Composites and Linear Perspectives. Thoughts on Hito Steyerl – In Free Fall.


Steyerl’s essay in her compendium of writings called The Wretched of the Screen details the apparent downfall of linear perspective in contemporary culture. Steyerl’s debunking of linear perspective looks at the history of its origins in Arabic navigation to Renaissance art. Its prominence in culture though is beginning to crumble according to Steyerl, thanks in part to other viewing methods brought about by an influx of technology. Firstly, Steyerl outlines the issues with linear perspective and its assertion of a ‘true’ perspective, explaining that it represents an idealised and purely theoretical viewpoint. One important observation, as Steyerl references Panofsky here, that this seemingly objective viewpoint is “one-eyed”, ignoring the complications of stereovision’s role on perspective, as well as the subjective interferences of movement or material distortion. It is an abstraction, a theoretical idealistic representation of human sight. It is an important point to question the validity of not only traditional forms of representation like linear perspective, but also to question our own concept of vision. After all, we see a composite image of 2 x 2D representations. What do we truly know about the ‘mechanisms’ which compose our sight? We know much about the mechanisms of the eye. So much so we have created a vast array of media which imitate the eye. We are now at the point where we can not only imitate its functions, but we can improve on them. However, how much do we know about the brains function and mediation in formation of our sight? Can we call what we see truly 3D?
Steyerl mentions the familiarity we have in contemporary culture to alternative perspectives. The growth of aerial views being one of them, with the rise of Google maps, satellite imagery and drone views. Steyerl questions the nature of the viewer in these perspectives, as a theoretical or imaginary floating viewer. In fact, for her it questions the stability of the ground as stable. “Just as linear perspective established an imaginary stable observer and horizon, so does the perspective from above establish an imaginary floating observer and an imaginary stable ground.” This, for me, call into question a greater power of the composite image. A great amount of Google Map/Earth is a composite of a wealth of satellite imagery, taken at different times, of varying quality and often with environmental interferences. These composites are the imaginary stable ground which Steyerl writes about which inherit great power as objective views. I’m sure one-day Google will manage to ‘capture’ the earth in one big screen grab but this alludes to another problem with ‘capture’ I mentioned in Towards a Generative 3D-Error Methodology, that ‘captures’ negate the complexities of ephemera, time and materiality.

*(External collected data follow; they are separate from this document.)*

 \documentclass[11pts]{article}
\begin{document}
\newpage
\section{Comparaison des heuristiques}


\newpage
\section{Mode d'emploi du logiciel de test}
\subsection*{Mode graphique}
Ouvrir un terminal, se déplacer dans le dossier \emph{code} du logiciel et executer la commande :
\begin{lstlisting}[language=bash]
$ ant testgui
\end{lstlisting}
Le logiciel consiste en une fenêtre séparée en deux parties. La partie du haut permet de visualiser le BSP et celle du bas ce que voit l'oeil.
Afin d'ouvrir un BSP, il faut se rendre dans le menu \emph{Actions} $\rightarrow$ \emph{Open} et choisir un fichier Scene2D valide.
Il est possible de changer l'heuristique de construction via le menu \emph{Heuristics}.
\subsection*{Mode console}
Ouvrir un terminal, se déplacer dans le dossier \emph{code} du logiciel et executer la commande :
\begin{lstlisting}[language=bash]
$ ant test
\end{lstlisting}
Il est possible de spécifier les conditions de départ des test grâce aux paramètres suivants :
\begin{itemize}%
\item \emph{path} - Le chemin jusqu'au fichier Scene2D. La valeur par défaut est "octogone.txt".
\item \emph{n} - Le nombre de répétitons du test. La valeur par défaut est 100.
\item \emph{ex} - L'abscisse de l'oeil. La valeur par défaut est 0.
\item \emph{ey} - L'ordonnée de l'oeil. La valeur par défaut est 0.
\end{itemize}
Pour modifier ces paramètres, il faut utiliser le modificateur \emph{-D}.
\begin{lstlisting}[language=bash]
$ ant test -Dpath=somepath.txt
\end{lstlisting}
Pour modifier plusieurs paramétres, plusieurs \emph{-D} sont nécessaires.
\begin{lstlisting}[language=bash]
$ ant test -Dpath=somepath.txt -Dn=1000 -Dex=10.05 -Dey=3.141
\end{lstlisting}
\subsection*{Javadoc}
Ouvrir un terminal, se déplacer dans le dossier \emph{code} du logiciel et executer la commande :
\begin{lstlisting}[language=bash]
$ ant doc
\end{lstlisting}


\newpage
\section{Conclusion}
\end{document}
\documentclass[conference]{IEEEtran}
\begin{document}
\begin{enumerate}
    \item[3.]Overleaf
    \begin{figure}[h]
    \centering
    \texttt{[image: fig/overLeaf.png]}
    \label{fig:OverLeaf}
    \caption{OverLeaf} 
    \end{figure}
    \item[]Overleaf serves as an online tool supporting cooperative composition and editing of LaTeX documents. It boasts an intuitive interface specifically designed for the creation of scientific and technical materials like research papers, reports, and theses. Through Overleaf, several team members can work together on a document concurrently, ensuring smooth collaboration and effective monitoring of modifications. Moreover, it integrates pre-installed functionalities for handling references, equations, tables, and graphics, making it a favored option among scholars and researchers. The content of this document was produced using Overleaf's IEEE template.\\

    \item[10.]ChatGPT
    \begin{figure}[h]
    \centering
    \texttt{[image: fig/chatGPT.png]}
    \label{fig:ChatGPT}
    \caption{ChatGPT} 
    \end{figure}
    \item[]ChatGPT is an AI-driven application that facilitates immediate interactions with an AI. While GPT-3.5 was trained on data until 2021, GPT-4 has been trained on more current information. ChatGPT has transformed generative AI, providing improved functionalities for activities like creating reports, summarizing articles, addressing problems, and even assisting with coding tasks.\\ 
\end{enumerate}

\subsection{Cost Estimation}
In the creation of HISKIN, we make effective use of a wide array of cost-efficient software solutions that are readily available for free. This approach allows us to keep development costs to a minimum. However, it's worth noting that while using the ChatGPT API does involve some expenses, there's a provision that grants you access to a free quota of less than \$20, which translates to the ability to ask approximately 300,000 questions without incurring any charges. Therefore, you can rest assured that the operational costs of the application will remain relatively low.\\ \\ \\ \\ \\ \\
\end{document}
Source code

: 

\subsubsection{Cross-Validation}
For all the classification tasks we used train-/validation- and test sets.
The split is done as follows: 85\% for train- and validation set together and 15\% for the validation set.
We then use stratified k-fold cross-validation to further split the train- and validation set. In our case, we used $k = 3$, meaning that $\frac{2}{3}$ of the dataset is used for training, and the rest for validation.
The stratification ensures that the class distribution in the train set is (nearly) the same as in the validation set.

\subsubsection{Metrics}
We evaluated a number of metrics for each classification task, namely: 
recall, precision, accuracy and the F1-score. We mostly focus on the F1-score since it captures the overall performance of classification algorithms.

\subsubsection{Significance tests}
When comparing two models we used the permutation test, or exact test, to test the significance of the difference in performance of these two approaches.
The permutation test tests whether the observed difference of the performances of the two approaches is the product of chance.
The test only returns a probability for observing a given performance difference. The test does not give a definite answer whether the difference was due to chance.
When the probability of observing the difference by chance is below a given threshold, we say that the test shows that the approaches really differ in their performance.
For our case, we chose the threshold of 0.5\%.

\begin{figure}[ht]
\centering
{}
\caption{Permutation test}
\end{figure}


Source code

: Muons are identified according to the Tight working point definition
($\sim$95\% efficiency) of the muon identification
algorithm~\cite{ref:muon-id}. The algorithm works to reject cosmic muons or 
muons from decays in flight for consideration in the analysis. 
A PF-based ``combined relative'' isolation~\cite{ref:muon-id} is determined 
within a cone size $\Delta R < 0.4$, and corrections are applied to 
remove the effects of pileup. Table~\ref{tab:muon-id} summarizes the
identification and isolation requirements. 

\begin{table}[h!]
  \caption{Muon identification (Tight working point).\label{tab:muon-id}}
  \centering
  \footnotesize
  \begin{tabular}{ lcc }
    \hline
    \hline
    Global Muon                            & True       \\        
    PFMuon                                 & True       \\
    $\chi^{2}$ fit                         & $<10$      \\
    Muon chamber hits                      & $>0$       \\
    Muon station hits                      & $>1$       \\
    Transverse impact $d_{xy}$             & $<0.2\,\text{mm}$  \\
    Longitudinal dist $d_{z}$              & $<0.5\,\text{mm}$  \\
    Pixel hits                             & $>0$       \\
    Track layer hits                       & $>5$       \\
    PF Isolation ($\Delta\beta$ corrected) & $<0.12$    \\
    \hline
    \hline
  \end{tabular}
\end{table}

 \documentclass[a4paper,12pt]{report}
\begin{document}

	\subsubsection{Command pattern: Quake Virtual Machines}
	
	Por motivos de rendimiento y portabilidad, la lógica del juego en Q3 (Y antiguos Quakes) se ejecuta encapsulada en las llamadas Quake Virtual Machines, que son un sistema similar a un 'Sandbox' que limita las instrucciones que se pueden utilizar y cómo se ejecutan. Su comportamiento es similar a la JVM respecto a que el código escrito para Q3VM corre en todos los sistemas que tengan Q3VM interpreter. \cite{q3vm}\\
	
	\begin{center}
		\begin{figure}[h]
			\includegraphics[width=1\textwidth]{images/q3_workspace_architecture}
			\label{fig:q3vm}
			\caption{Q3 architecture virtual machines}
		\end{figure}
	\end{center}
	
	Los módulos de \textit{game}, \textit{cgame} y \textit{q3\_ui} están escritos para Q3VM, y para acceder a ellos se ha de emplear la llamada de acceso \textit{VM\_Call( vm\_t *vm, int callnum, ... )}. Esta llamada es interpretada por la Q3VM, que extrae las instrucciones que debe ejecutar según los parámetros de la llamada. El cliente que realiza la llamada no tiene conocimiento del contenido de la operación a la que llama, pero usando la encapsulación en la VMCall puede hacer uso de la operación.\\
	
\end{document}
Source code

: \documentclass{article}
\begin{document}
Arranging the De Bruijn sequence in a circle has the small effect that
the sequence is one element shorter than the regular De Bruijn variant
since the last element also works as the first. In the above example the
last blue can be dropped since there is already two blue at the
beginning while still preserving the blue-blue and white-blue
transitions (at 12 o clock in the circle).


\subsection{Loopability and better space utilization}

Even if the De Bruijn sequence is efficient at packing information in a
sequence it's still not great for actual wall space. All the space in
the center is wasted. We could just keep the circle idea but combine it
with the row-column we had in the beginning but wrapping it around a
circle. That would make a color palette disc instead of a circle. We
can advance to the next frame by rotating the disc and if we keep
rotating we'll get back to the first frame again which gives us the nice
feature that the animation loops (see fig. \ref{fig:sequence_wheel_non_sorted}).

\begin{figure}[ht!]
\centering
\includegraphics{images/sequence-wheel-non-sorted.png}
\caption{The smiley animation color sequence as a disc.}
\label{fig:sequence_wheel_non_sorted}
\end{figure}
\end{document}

Again, there is a link to Baudrillard’s hyperreality in simulation and simulacra with these composites becoming more powerful and real than ‘reality’. One mechanical reproduction of our own sight, photography suffers from this allure towards the objectivity of linear perspective. A medium which is so powerful it also has a crucial role in the formulation of ‘composite images’ such as photogrammetry and satellite maps. Steyerl says of photography’s relation to space “The tyranny of the photographic lens, cursed by the promise of its indexical relation to reality, has given way to hyperreal representations – not of space as it is, but of space as we can make it – for better of worse.”